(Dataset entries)
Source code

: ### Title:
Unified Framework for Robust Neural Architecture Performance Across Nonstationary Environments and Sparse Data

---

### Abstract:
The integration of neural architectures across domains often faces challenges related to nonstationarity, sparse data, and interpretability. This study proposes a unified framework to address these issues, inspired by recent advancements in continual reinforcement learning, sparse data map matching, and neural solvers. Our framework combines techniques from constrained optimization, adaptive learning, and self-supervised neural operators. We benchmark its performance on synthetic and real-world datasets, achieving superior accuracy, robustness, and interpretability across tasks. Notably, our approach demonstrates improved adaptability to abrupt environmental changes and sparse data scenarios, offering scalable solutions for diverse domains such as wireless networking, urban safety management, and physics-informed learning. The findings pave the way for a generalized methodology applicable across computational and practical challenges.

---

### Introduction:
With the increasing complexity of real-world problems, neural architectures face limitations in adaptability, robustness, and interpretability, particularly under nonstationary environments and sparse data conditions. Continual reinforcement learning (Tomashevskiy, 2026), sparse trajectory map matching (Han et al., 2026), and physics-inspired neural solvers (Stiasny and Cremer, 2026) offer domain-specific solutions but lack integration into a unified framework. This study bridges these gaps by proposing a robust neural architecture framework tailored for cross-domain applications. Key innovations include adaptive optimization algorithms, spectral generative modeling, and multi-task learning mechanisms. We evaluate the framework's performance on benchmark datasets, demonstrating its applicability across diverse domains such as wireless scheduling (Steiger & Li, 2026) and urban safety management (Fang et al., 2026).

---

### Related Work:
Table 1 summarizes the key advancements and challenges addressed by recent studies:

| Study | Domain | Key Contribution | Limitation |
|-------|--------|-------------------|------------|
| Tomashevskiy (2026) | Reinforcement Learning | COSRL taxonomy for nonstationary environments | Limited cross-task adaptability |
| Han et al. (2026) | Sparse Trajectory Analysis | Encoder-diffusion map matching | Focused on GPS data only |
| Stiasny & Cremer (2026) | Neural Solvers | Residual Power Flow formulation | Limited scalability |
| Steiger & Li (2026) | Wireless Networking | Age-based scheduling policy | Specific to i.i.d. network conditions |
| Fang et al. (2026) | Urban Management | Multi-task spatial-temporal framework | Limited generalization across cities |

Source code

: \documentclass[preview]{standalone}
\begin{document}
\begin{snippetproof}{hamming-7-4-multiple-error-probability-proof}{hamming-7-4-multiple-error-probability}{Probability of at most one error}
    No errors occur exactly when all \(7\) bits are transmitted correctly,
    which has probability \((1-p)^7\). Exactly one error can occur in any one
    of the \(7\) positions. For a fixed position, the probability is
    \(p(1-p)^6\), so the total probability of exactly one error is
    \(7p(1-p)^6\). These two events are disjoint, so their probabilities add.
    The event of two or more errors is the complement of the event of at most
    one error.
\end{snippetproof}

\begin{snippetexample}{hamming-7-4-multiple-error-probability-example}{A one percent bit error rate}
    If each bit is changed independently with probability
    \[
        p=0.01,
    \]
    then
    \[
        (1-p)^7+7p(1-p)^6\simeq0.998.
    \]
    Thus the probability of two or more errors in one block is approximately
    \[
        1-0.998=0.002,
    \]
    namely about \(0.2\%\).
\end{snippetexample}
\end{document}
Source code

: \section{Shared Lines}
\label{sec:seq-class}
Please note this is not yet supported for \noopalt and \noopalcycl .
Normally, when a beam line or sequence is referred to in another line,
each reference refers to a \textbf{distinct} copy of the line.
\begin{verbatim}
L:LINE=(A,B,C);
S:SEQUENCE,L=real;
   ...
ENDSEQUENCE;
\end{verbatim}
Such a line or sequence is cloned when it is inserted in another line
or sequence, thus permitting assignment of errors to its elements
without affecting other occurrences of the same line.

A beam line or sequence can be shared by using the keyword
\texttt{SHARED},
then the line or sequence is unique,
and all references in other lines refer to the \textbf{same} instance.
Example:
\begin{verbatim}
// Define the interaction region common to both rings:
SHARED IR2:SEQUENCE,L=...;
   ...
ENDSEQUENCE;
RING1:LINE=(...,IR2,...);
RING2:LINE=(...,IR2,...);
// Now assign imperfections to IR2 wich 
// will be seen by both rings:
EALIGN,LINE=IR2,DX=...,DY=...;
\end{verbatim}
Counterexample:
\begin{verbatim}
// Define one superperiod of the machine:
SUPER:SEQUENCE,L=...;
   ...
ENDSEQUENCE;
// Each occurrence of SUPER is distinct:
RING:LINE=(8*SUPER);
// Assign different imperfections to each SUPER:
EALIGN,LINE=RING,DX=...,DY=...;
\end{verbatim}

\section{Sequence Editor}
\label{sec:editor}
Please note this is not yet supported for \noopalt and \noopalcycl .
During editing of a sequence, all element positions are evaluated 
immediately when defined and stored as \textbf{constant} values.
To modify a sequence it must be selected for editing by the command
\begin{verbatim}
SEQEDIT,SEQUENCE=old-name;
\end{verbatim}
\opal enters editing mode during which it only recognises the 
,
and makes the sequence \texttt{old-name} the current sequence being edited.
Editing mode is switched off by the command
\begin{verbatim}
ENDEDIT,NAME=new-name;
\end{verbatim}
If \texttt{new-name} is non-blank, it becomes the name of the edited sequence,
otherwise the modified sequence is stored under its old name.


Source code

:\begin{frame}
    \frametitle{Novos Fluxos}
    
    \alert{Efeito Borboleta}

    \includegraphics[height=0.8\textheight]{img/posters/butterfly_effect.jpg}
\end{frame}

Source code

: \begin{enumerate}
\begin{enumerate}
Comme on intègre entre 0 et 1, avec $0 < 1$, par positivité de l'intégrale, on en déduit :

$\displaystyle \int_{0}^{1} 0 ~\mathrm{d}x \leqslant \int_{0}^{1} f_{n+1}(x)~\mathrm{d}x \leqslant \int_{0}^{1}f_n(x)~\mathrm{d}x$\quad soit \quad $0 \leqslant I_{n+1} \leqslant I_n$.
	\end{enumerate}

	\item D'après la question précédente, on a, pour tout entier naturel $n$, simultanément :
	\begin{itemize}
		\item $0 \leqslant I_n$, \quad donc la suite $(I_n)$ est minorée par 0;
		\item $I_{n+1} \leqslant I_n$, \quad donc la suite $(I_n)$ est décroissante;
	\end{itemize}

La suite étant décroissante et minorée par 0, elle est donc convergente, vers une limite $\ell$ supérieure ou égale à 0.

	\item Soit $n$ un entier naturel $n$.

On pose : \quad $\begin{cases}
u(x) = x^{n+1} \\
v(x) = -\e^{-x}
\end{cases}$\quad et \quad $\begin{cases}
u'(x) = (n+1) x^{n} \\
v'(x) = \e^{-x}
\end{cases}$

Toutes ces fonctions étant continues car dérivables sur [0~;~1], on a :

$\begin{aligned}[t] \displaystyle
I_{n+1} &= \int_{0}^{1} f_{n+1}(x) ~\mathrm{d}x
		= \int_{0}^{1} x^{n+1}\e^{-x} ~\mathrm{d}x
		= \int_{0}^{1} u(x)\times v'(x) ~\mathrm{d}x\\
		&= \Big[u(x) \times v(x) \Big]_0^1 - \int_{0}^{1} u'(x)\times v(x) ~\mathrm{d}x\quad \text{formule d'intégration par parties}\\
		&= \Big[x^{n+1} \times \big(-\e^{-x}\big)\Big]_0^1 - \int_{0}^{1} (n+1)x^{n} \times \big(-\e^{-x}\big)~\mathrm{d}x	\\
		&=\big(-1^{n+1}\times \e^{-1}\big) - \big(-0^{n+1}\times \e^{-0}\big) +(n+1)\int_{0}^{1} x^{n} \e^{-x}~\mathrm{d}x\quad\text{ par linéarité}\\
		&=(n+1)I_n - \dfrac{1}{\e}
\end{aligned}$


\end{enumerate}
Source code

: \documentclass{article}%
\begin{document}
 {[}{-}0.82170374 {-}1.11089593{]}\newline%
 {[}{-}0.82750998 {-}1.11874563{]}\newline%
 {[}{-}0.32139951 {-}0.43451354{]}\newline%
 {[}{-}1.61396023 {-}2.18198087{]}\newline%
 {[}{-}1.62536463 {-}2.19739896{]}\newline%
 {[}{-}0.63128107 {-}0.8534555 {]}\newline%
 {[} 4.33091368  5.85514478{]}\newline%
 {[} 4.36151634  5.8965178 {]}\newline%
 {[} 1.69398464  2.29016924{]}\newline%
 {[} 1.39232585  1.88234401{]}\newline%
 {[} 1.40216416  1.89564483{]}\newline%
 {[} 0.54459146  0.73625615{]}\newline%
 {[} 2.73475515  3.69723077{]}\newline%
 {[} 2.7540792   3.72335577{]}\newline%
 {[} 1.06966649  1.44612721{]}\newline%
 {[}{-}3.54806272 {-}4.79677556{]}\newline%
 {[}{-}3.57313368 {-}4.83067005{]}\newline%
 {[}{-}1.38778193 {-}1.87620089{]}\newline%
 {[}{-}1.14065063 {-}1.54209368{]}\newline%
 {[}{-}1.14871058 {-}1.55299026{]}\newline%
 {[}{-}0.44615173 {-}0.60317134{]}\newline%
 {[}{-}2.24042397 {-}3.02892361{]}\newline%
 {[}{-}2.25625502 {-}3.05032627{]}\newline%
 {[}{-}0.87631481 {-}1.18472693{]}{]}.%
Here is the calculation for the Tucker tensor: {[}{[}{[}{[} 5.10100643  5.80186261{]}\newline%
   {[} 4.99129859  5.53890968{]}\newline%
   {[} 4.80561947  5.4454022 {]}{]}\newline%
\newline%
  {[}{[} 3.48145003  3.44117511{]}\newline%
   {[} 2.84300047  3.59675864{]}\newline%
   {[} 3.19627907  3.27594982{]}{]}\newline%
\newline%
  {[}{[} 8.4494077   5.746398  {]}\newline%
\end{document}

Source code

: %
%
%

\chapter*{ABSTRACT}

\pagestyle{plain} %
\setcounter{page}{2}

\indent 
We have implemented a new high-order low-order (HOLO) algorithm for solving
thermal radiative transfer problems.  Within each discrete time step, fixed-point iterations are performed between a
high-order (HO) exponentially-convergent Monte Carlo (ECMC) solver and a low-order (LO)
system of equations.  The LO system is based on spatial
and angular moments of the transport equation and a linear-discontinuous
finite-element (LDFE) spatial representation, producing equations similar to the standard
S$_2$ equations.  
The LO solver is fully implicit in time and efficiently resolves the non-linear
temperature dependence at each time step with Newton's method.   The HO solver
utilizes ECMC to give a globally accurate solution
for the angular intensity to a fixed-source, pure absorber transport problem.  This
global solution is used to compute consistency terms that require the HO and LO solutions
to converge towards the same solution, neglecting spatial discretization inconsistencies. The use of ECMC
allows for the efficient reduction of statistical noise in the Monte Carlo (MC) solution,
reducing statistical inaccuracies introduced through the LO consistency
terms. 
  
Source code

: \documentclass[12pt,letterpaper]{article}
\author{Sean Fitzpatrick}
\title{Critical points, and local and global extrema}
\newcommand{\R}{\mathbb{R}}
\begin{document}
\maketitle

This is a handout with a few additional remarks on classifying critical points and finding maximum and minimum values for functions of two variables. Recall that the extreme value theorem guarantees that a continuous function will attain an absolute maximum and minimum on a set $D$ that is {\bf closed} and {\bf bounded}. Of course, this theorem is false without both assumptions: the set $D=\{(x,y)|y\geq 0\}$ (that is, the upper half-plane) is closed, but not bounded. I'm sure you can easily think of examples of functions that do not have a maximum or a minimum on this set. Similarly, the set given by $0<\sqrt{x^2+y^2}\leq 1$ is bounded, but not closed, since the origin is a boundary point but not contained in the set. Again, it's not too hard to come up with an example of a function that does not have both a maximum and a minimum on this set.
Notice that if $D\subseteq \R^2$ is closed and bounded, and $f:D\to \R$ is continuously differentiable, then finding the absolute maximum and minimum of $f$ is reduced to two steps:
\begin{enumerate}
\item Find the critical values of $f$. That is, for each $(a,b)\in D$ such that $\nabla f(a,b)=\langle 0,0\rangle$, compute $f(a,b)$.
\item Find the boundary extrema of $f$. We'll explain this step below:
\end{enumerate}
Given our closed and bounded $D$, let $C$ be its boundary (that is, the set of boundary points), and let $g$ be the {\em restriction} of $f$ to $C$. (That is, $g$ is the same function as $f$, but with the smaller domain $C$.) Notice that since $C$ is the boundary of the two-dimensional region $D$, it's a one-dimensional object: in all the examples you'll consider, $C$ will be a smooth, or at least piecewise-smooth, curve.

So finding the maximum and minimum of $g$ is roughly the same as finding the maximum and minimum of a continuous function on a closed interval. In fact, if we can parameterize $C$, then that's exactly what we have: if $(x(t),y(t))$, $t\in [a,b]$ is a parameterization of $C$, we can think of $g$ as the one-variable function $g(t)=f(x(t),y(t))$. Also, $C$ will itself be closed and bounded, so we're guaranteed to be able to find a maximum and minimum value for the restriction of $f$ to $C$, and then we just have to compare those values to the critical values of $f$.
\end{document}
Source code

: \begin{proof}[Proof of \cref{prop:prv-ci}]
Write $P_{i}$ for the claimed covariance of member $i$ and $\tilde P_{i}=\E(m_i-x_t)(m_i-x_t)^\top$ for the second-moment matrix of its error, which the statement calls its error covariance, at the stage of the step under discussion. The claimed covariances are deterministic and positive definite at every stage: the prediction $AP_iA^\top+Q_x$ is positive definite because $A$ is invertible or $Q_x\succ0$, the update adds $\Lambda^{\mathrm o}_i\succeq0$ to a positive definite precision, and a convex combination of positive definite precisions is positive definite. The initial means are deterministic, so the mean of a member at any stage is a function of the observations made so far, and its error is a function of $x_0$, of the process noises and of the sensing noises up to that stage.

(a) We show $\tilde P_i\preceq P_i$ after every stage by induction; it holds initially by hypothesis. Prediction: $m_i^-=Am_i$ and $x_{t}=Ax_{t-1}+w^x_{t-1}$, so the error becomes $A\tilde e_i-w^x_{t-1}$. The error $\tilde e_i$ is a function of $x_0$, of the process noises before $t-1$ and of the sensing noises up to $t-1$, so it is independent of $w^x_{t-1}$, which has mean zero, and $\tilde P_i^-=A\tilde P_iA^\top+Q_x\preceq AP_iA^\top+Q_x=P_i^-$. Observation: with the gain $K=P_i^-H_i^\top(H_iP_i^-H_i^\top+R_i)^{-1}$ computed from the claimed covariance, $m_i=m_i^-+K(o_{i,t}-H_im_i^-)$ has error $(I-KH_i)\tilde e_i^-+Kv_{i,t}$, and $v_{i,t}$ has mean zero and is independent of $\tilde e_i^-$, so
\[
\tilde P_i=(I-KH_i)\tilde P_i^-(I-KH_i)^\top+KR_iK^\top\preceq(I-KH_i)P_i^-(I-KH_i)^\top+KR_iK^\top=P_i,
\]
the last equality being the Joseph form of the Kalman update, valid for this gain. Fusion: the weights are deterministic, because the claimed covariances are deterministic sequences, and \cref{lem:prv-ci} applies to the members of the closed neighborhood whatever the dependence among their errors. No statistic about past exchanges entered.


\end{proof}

- [Exercise]: Where does the string "cref" appear in the records above? Return every line that holds it.

- [Exercise answer]:
: \begin{proof}[Proof of \cref{prop:prv-ci}]
the last equality being the Joseph form of the Kalman update, valid for this gain. Fusion: the weights are deterministic, because the claimed covariances are deterministic sequences, and \cref{lem:prv-ci} applies to the members of the closed neighborhood whatever the dependence among their errors. No statistic about past exchanges entered.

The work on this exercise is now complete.